Boys Next Door (1984/Severin Blu-ray)/Devil's Revenge (2019/MVD/Cleopatra Blu-ray w/CD)/Hard Night Falling (2019/Lionsgate DVD)/Indian Epic (1959/Fritz Lang/Film Movement Blu-ray set with Tiger of Eschnapur and Indian Tomb)/Rojo (2018/Icarus DVD)

Picture: B/B-/C/B/C+ Sound: B-/B-/C+/C+/C+ Extras: B-/C-/D/B/D Films: C+/C-/C/B-/B-

Up next are some films that try to challenge the audience, even if it within genre, save one that does not try much and a few you should know about...

We start with Penelope Spheeris' The Boys Next Door (1984) with Charlie Sheen in what is his first big screen movie work and Maxwell Caulfield (Grease 2) as two streetwise goofs in Hollywood who do not fit in and are as careless as can be. The film opens with an odd montage of serial killers, so we are supposed to believe these two will follow in their footsteps, but it becomes a failed analogy that trivializes actual killings and cuts into some of what the film actually offers.

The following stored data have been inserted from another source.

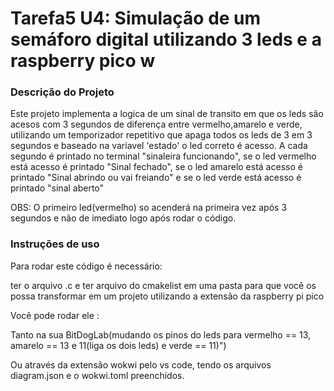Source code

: 
# Tarefa5 U4: Simulação de um semáforo digital utilizando 3 leds e a raspberry pico w

### Descrição do Projeto
Este projeto implementa a logica de um sinal de transito em que os leds são acesos com 3 segundos de diferença entre vermelho,amarelo e verde, utilizando um temporizador repetitivo que apaga todos os leds de 3 em 3 segundos e baseado na variavel 'estado' o led correto é acesso. A cada segundo é printado no terminal "sinaleira funcionando", se o led vermelho está acesso é printado "Sinal fechado", se o led amarelo está acesso é printado "Sinal abrindo ou vai freiando" e se o led verde está acesso é printado "sinal aberto"

OBS: O primeiro led(vermelho) so acenderá na primeira vez após 3 segundos e não de imediato logo após rodar o código.


### Instruções de uso

Para rodar este código é necessário:

ter o arquivo .c e ter arquivo do cmakelist em uma pasta para que você os possa transformar em um projeto utilizando a extensão da raspberry pi pico

Você pode rodar ele :

Tanto na sua BitDogLab(mudando os pinos do leds para vermelho == 13, amarelo == 13 e 11(liga os dois leds) e verde == 11)")

Ou através da extensão wokwi pelo vs code, tendo os arquivos diagram.json  e o wokwi.toml preenchidos.

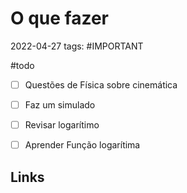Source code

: # O que fazer
2022-04-27
tags: #IMPORTANT

#todo
- [ ] Questões de Física sobre cinemática 
- [ ] Faz um simulado 
- [ ] Revisar logarítimo 
- [ ] Aprender Função logarítima 


## Links
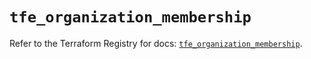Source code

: # `tfe_organization_membership`

Refer to the Terraform Registry for docs: [`tfe_organization_membership`](https://registry.terraform.io/providers/hashicorp/tfe/0.68.0/docs/resources/organization_membership).

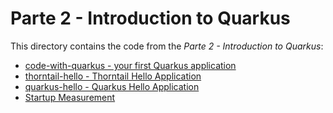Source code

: # Parte 2 - Introduction to Quarkus

This directory contains the code from the _Parte 2 - Introduction to Quarkus_:

* [code-with-quarkus - your first Quarkus application](./code-with-quarkus)
* [thorntail-hello - Thorntail Hello Application](./thorntail-hello)
* [quarkus-hello - Quarkus Hello Application](./quarkus-hello)
* [Startup Measurement](./startup-measurement)
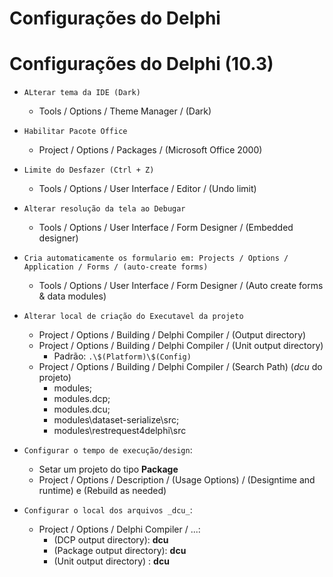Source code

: # Configurações do Delphi

# Configurações do Delphi (10.3)
- `ALterar tema da IDE (Dark)`
  - Tools / Options / Theme Manager / (Dark)

- `Habilitar Pacote Office`
  - Project / Options / Packages / (Microsoft Office 2000)

- `Limite do Desfazer (Ctrl + Z)`
  - Tools / Options / User Interface / Editor / (Undo limit)

- `Alterar resolução da tela ao Debugar` 
  - Tools / Options / User Interface / Form Designer / (Embedded designer)

- `Cria automaticamente os formulario em: Projects / Options / Application / Forms / (auto-create forms)`
  - Tools / Options / User Interface / Form Designer / (Auto create forms & data modules)

- `Alterar local de criação do Executavel da projeto`
  - Project / Options / Building / Delphi Compiler / (Output directory)
  - Project / Options / Building / Delphi Compiler / (Unit output directory)
    - Padrão:  `.\$(Platform)\$(Config)`
  - Project / Options / Building / Delphi Compiler / (Search Path) (*dcu* do projeto)
    - modules;
    - modules\.dcp;
    - modules\.dcu;
    - modules\dataset-serialize\src;
    - modules\restrequest4delphi\src

- `Configurar o tempo de execução/design`:
  - Setar um projeto do tipo __Package__
  - Project / Options / Description / (Usage Options) / (Designtime and runtime) e (Rebuild as needed)

- `Configurar o local dos arquivos _dcu_`:
  - Project / Options / Delphi Compiler / ...:
    - (DCP output directory): __dcu__
    - (Package output directory): __dcu__
    - (Unit output directory) : __dcu__
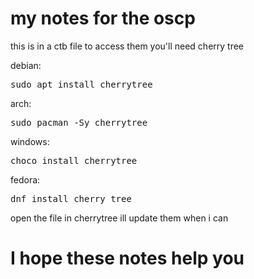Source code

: # my notes for the oscp 


this is in a ctb file to access them you'll need cherry tree

debian:
<pre>
sudo apt install cherrytree
</pre>

arch:
<pre>
sudo pacman -Sy cherrytree      
</pre>

windows:
<pre>
choco install cherrytree
</pre>

fedora:
<pre>
dnf install cherry tree
</pre>

open the file in cherrytree ill update them when i can 


# I hope these notes help you

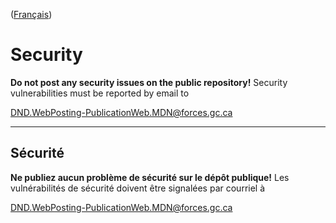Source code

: ([Français](#sécurité))

# Security

**Do not post any security issues on the public repository!** Security vulnerabilities must be reported by email to

[DND.WebPosting-PublicationWeb.MDN\@forces.gc.ca](mailto:DND.WebPosting-PublicationWeb.MDN@forces.gc.ca?subject=GitHub%20SECURITY)
______________________

## Sécurité

**Ne publiez aucun problème de sécurité sur le dépôt publique!** Les vulnérabilités de sécurité doivent être signalées par courriel à

[DND.WebPosting-PublicationWeb.MDN\@forces.gc.ca](mailto:DND.WebPosting-PublicationWeb.MDN@forces.gc.ca?subject=GitHub%20SÉCURITÉ)
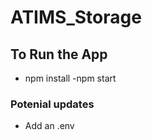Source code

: # ATIMS_Storage

## To Run the App

- npm install
  -npm start

### Potenial updates

- Add an .env
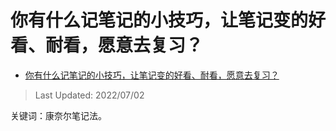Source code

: # 你有什么记笔记的小技巧，让笔记变的好看、耐看，愿意去复习？

- [你有什么记笔记的小技巧，让笔记变的好看、耐看，愿意去复习？](https://www.zhihu.com/question/373229426/answer/2555710895)

>Last Updated: 2022/07/02

关键词：康奈尔笔记法。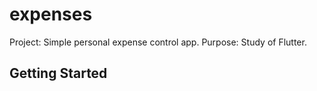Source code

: # expenses

Project: Simple personal expense control app.
Purpose: Study of Flutter.

## Getting Started

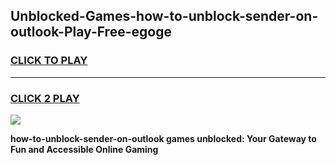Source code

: 
## Unblocked-Games-how-to-unblock-sender-on-outlook-Play-Free-egoge
<h3>
<a href="https://premium76.site?title=how-to-unblock-sender-on-outlook&ref=23A">CLICK TO PLAY</a></h3>
<hr>

<h3>
<a href="https://premium76.site?title=how-to-unblock-sender-on-outlook&ref=23A">CLICK 2 PLAY</a>
  
</h3>

<a href="https://premium76.site?title=how-to-unblock-sender-on-outlook&ref=23A"><img src="https://clearcache.store/games.png"></a>


**how-to-unblock-sender-on-outlook games unblocked: Your Gateway to Fun and Accessible Online Gaming**
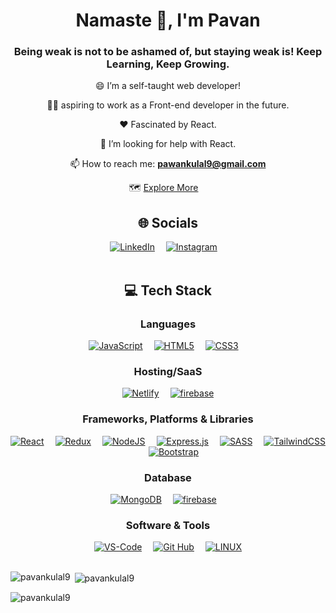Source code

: <h1 align="center">Namaste 🙏, I'm Pavan</h1>
<h3 align="center">Being weak is not to be ashamed of, but staying weak is! Keep Learning, Keep Growing.</h3>

<div align="center">
  😄 I’m a self-taught web developer!
      
  👨‍💻 aspiring to work as a Front-end developer in the future.
      
  ❤️ Fascinated by React.
      
  🤝 I’m looking for help with React.
    
  📫 How to reach me: **pawankulal9@gmail.com**

  🗺 <a href="https://drive.google.com/file/d/1l8mq9Wi-DS92kP_v1pZpgSDcXDUbz9Nf/view?usp=share_link">Explore More</a>&emsp;
</div>



<div align="center">
<h2>🌐 Socials</h2>
  <a href="https://linkedin.com/in/pavan-kulal"><img src="https://skillicons.dev/icons?i=linkedin" alt="LinkedIn"></a>&emsp;
<!--   <a href="https://discord.gg/https://discord.gg/hRJFFTQ4"><img src="https://skillicons.dev/icons?i=discord" alt="Discord"></a>&emsp; -->
  <a href="https://instagram.com/p_a_v_a_n_k_l"><img src="https://skillicons.dev/icons?i=instagram" alt="Instagram"></a>&emsp;
<!--   <a href="https://twitter.com/RahulJSaliaan"><img src="https://skillicons.dev/icons?i=twitter" alt="Twitter"></a>&emsp; -->
<!--   <a href="https://stackoverflow.com/users/22302321"><img src="https://skillicons.dev/icons?i=stackoverflow" alt="Stack Overflow"></a>&emsp; -->
<!--   <a href="https://codepen.io/Rahul-J-the-encoder"><img src="https://skillicons.dev/icons?i=gmail" alt="Codepen"></a> -->
</div><br>

<div align="center">
<h2>💻 Tech Stack</h2>
  <h3>Languages</h3>
  <a href="https://developer.mozilla.org/en-US/docs/Web/JavaScript"><img src="https://skillicons.dev/icons?i=js" alt="JavaScript" /></a>&emsp;
<!--   <a href="https://www.typescriptlang.org/docs/"><img src="https://skillicons.dev/icons?i=ts" alt="TypeScript" /></a>&emsp; -->
  <a href="https://developer.mozilla.org/en-US/docs/Web/HTML"><img src="https://skillicons.dev/icons?i=html" alt="HTML5" /></a>&emsp;
  <a href="https://developer.mozilla.org/en-US/docs/Web/CSS"><img src="https://skillicons.dev/icons?i=css" alt="CSS3" /></a>&emsp;
<!--   <a href="https://docs.oracle.com/en/java/"><img src="https://skillicons.dev/icons?i=java" alt="Java" /></a> -->

  <h3>Hosting/SaaS</h3>
  <a href="https://docs.netlify.com/"><img src="https://skillicons.dev/icons?i=netlify" alt="Netlify" /></a>&emsp;
  <a href="https://vercel.com/docs"><img src="https://skillicons.dev/icons?i=firebase" alt="firebase" /></a>

  <h3>Frameworks, Platforms & Libraries</h3>
  <a href="https://legacy.reactjs.org/docs/getting-started.html"><img src="https://skillicons.dev/icons?i=react" alt="React" /></a>&emsp;
  <a href="https://redux.js.org/introduction/getting-started"><img src="https://skillicons.dev/icons?i=redux" alt="Redux" /></a>&emsp;
<!--   <a href="https://redux.js.org/introduction/getting-started"><img src="https://skillicons.dev/icons?i=react_Query" alt="react_query" /></a>&emsp; -->
  <!-- <a href="https://nextjs.org/docs"><img src="https://skillicons.dev/icons?i=next" alt="NextJS" /></a>&emsp; -->
  <a href="https://nodejs.org/en/docs"><img src="https://skillicons.dev/icons?i=nodejs" alt="NodeJS" /></a>&emsp;
  <a href="https://expressjs.com/"><img src="https://skillicons.dev/icons?i=express" alt="Express.js" /></a>&emsp;
<!--   <a href="https://styled-components.com/docs"><img src="https://skillicons.dev/icons?i=styledcomponents" alt="Styled Components" /></a>&emsp; -->
  <a href="https://sass-lang.com/documentation/"><img src="https://skillicons.dev/icons?i=sass" alt="SASS" /></a>&emsp;
  <a href="https://tailwindcss.com/docs/installation"><img src="https://skillicons.dev/icons?i=tailwind" alt="TailwindCSS" /></a>&emsp;
  <a href="https://getbootstrap.com/docs/5.3/getting-started/introduction/"><img src="https://skillicons.dev/icons?i=bootstrap" alt="Bootstrap" /></a>

  <h3>Database</h3>
  <a href="https://www.mongodb.com/docs/"><img src="https://skillicons.dev/icons?i=mongodb" alt="MongoDB" /></a>&emsp;
  <a href="https://supabase.com/docs"><img src="https://skillicons.dev/icons?i=firebase" alt="firebase" /></a>&emsp;
<!--   <a href="https://dev.mysql.com/doc/"><img src="https://skillicons.dev/icons?i=mysql" alt="MySQL" /></a> -->

  <h3>Software & Tools</h3>
  <a href="https://code.visualstudio.com/docs"><img src="https://skillicons.dev/icons?i=vscode" alt="VS-Code" /></a>&emsp;
<!--   <a href="https://vitejs.dev/guide/"><img src="https://skillicons.dev/icons?i=vite" alt="Vite" /></a>&emsp; -->
<!--   <a href="https://git-scm.com/doc"><img src="https://skillicons.dev/icons?i=git" alt="Git" /></a>&emsp; -->
  <a href="https://github.com/rahuljsaliaan"><img src="https://skillicons.dev/icons?i=github" alt="Git Hub" /></a>&emsp;
<!--   <a href="https://help.figma.com/hc/en-us"><img src="https://skillicons.dev/icons?i=figma" alt="Figma" /></a>&emsp; -->
  <a href="https://www.linux.org/"><img src="https://skillicons.dev/icons?i=linux" alt="LINUX" /></a> 
  <!-- <a href="https://babeljs.io/docs/"><img src="https://skillicons.dev/icons?i=babel" alt="babel" /></a>
  <a href="https://webpack.js.org/concepts/"><img src="https://skillicons.dev/icons?i=webpack" alt="WebPack" /></a> -->
</div><br>


<p><img align="left" src="https://github-readme-stats.vercel.app/api/top-langs?username=pavankulal9&theme=react&show_icons=true&locale=en&layout=compact" alt="pavankulal9" /></p>

<p>&nbsp;<img align="center" src="https://github-readme-stats.vercel.app/api?username=pavankulal9&theme=react&show_icons=true&locale=en" alt="pavankulal9" /></p>

<p><img align="center" src="https://github-readme-streak-stats.herokuapp.com/?user=pavankulal9&theme=react&" alt="pavankulal9" /></p>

Instead, the guys go on a spree of destroying things, nearly killing a few people early on and even kidnapping someone's dog. As they get into more criminal trouble and decide to run away from their hometown, then they start stealing and the violence increases, including a notable sequence where they land up at a gay bar and decide to take advantage of the one gay man who assumes they are gay to get money, et al, from him. Eventually, they move on to assault and murder, but they never exactly come close to being serial killers.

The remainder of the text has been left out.